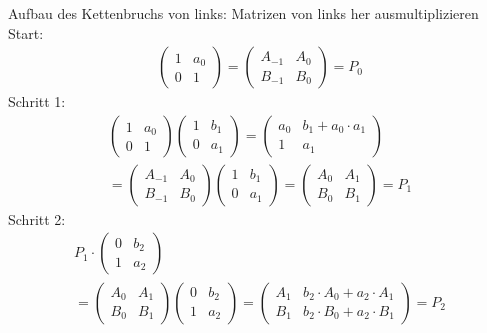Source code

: Aufbau des Kettenbruchs von links: Matrizen von links her ausmultiplizieren
Start:
\begin{align*}
		\begin{pmatrix}
			1& a_0\\
			0& 1
		\end{pmatrix}
	=	\begin{pmatrix}
			A_{-1}& A_0\\
			B_{-1}& B_0
		\end{pmatrix}
	=	P_0
\end{align*}
Schritt 1:
\begin{align*}
		\begin{pmatrix}
			1& a_0\\
			0& 1
		\end{pmatrix}
		\begin{pmatrix}
			1& b_1\\
			0& a_1
		\end{pmatrix}
	=	\begin{pmatrix}
			a_0& b_1 + a_0 \cdot a_1\\
			1&	a_1
		\end{pmatrix}\\
	=	\begin{pmatrix}
			A_{-1}& A_0\\
			B_{-1}& B_0
		\end{pmatrix}
		\begin{pmatrix}
			1& b_1\\
			0& a_1
		\end{pmatrix}
	=	\begin{pmatrix}
			A_0& A_1\\
			B_0& B_1
		\end{pmatrix}
	=	P_1
\end{align*}
Schritt 2:
\begin{align*}
P_1 \cdot	\begin{pmatrix}
				0& b_2\\
				1& a_2
			\end{pmatrix}\\
		=	\begin{pmatrix}
				A_0& A_1\\
				B_0& B_1
			\end{pmatrix}
			\begin{pmatrix}
				0& b_2\\
				1& a_2
			\end{pmatrix}
		=	\begin{pmatrix}
				A_1& b_2 \cdot A_0 + a_2 \cdot A_1\\
				B_1& b_2 \cdot B_0 + a_2 \cdot B_1
			\end{pmatrix}
		= 	P_2
\end{align*}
□ □ □ □ □
Work to complete:
Are you able to set down all the lines above exactly, without any pictures?

Exercise answer:
Source code

: Aufbau des Kettenbruchs von links: Matrizen von links her ausmultiplizieren
Start:
\begin{align*}
		\begin{pmatrix}
			1& a_0\\
			0& 1
		\end{pmatrix}
	=	\begin{pmatrix}
			A_{-1}& A_0\\
			B_{-1}& B_0
		\end{pmatrix}
	=	P_0
\end{align*}
Schritt 1:
\begin{align*}
		\begin{pmatrix}
			1& a_0\\
			0& 1
		\end{pmatrix}
		\begin{pmatrix}
			1& b_1\\
			0& a_1
		\end{pmatrix}
	=	\begin{pmatrix}
			a_0& b_1 + a_0 \cdot a_1\\
			1&	a_1
		\end{pmatrix}\\
	=	\begin{pmatrix}
			A_{-1}& A_0\\
			B_{-1}& B_0
		\end{pmatrix}
		\begin{pmatrix}
			1& b_1\\
			0& a_1
		\end{pmatrix}
	=	\begin{pmatrix}
			A_0& A_1\\
			B_0& B_1
		\end{pmatrix}
	=	P_1
\end{align*}
Schritt 2:
\begin{align*}
P_1 \cdot	\begin{pmatrix}
				0& b_2\\
				1& a_2
			\end{pmatrix}\\
		=	\begin{pmatrix}
				A_0& A_1\\
				B_0& B_1
			\end{pmatrix}
			\begin{pmatrix}
				0& b_2\\
				1& a_2
			\end{pmatrix}
		=	\begin{pmatrix}
				A_1& b_2 \cdot A_0 + a_2 \cdot A_1\\
				B_1& b_2 \cdot B_0 + a_2 \cdot B_1
			\end{pmatrix}
		= 	P_2
\end{align*}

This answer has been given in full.